After a week of recording, Pappano still couldn’t believe it was all happening. “Even two days before we started, I thought I was gonna get the call from EMI saying, ‘Look, we can’t do this, it’s gonna cost too much.’ But we didn’t get that call. I was shocked. They came to their senses about how to record Angela in a complete opera. She has a natural affinity for Puccini.”

The high-risk economics of opera recordings — and one has to question whether, had this Butterfly recording been scheduled for 2009, it would have happened at all — clearly made Pappano sceptical, even though he is one of the few contemporary mid- career conductors who can boast a catalogue of more than 10 complete operas, as well as several orchestral albums. He is one of the more pragmatic maestros of the post-Herbert von Karajan era — he doesn’t think extravagantly cast recordings are a divine right — and his realism has forced him to break a promise he made on becoming the Royal Opera’s music director in 2002.

“When I went to the ROH, I told the orchestra I would not make opera recordings elsewhere. I made Tosca and Il trovatore with them, and even though the Tristan was supposed to be made with the Bavarian Radio Symphony in Munich, I said to Placido \: ‘I cannot and will not do that. I have to do this in London with the ROH orchestra.’ That ended up costing £450,000, which is normal for a four-CD opera. Frightening.”

For this Butterfly, many of the overheads are absorbed into the Accademia’s annual budget. “Why?” Pappano asks rhetorically. “Because we have the hall, we have the recording studio downstairs and we have an orchestra that somehow managed to get this into their annual work schedule. I would have liked to have done it at Covent Garden, but the schedule became so dense that we couldn’t make it work.

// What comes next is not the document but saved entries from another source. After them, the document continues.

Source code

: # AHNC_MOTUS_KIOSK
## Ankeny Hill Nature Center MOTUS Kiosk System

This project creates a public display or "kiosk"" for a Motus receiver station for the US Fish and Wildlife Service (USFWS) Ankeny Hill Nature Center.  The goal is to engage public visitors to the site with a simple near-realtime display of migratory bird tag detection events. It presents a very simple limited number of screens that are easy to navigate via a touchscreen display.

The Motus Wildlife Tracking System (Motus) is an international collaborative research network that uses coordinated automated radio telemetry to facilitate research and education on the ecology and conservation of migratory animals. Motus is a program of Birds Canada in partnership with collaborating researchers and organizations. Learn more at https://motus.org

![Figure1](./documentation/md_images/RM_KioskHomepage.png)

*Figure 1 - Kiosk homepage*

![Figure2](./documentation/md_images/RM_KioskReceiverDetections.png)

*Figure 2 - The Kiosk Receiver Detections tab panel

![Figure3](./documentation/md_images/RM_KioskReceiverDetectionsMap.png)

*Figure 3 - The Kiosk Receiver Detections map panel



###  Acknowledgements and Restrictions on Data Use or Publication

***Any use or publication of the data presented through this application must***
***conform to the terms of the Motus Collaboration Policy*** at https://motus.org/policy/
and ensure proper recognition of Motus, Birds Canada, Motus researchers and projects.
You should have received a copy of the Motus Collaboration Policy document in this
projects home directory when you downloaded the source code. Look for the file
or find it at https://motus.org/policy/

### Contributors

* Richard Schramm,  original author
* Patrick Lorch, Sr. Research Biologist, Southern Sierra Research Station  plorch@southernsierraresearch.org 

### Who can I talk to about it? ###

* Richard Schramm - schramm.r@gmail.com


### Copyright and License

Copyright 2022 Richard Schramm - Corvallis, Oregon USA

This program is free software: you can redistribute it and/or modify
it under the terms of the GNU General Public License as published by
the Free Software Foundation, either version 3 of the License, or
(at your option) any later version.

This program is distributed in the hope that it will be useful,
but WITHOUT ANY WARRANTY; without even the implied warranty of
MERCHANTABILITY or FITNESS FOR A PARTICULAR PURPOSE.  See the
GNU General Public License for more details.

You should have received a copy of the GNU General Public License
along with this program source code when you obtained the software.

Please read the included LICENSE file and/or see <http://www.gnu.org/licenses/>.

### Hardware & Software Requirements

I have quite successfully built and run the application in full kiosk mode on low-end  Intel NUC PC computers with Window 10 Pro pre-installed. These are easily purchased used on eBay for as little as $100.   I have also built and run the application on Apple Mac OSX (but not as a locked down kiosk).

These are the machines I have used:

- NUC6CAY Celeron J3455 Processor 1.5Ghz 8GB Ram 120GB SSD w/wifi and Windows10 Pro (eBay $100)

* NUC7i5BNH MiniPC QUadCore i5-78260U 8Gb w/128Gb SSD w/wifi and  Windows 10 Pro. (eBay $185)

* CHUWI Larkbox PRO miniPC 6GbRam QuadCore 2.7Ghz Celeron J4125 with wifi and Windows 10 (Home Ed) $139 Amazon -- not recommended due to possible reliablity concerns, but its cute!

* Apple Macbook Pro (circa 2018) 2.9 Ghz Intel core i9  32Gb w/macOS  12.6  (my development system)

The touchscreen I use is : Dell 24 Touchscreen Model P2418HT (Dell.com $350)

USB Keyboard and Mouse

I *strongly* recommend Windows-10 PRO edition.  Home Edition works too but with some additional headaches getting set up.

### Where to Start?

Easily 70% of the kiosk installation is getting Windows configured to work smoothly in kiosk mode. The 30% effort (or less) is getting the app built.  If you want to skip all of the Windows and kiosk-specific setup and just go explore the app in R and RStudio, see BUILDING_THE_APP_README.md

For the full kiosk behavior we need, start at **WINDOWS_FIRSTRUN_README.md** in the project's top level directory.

“That said, the chance to do an Italian opera, and perhaps Puccini’s most symphonic apart from La fanciulla del west, was irresistible. In the 1950s, this orchestra was a recording factory. So, historically, it means a lot to me to bring an opera recording back here.”

Pappano admits that his relationship with Gheorghiu in the theatre has been stormy, but says she is his favourite soprano for discs. “Everyone knows we’ve had our battles, but in the studio we have always been ham and eggs,” he says.

Gheorghiu says that the feeling is mutual. “When I first met Pappano, I immediately thought: ‘This is the man I want to make my recordings with, because I really enjoy his way of working and his understanding of opera.’ In studio sessions, he always makes me feel I am giving a ‘live’ performance.”

Butterfly is a role Gheorghiu has yet to sing on stage — its length and vocal are such that, like Mirella Freni, who made two recordings and a film, she may never do so — but this is already an established pattern. She recorded Puccini’s La rondine and Tosca before playing them live.

“I prefer that, because I think there is more spontaneity, more freshness,” she says. “I think the more you do a role, you end up by copying yourself. It started with La trav-iata [which Decca recorded live during the first run of the Royal Opera’s 1994 production, in which Gheorghiu made her role debut], and I thought at the time, ‘I like this.’ ”

Her first Traviatas propelled her into the front rank of international stars, and her fame and reputation went galactic when she met and married the recently widowed Roberto Alagna. They soon became “opera’s most romantic couple” and went on to make most of their complete recordings, as well as many theatre appearances, together. For the first time in a decade, Gheorghiu has a new leading man, Kaufmann, who, she says, was her first choice for the part of the handsome but caddish American naval officer who marries his Japanese child-bride, abandons her and returns three years later with a new American wife to reclaim their infant.

“I saw Jonas in a DVD from the Zurich Opera,” Gheorghiu explains. “I was looking for a tenor for my Traviata at the [New York] Met, then, when Roberto was not free to do the revival of La rondine at Covent Garden, I said to them, ‘Well, why not Jonas?’ That was actually the first time I sang with him. The Met Traviata was later.”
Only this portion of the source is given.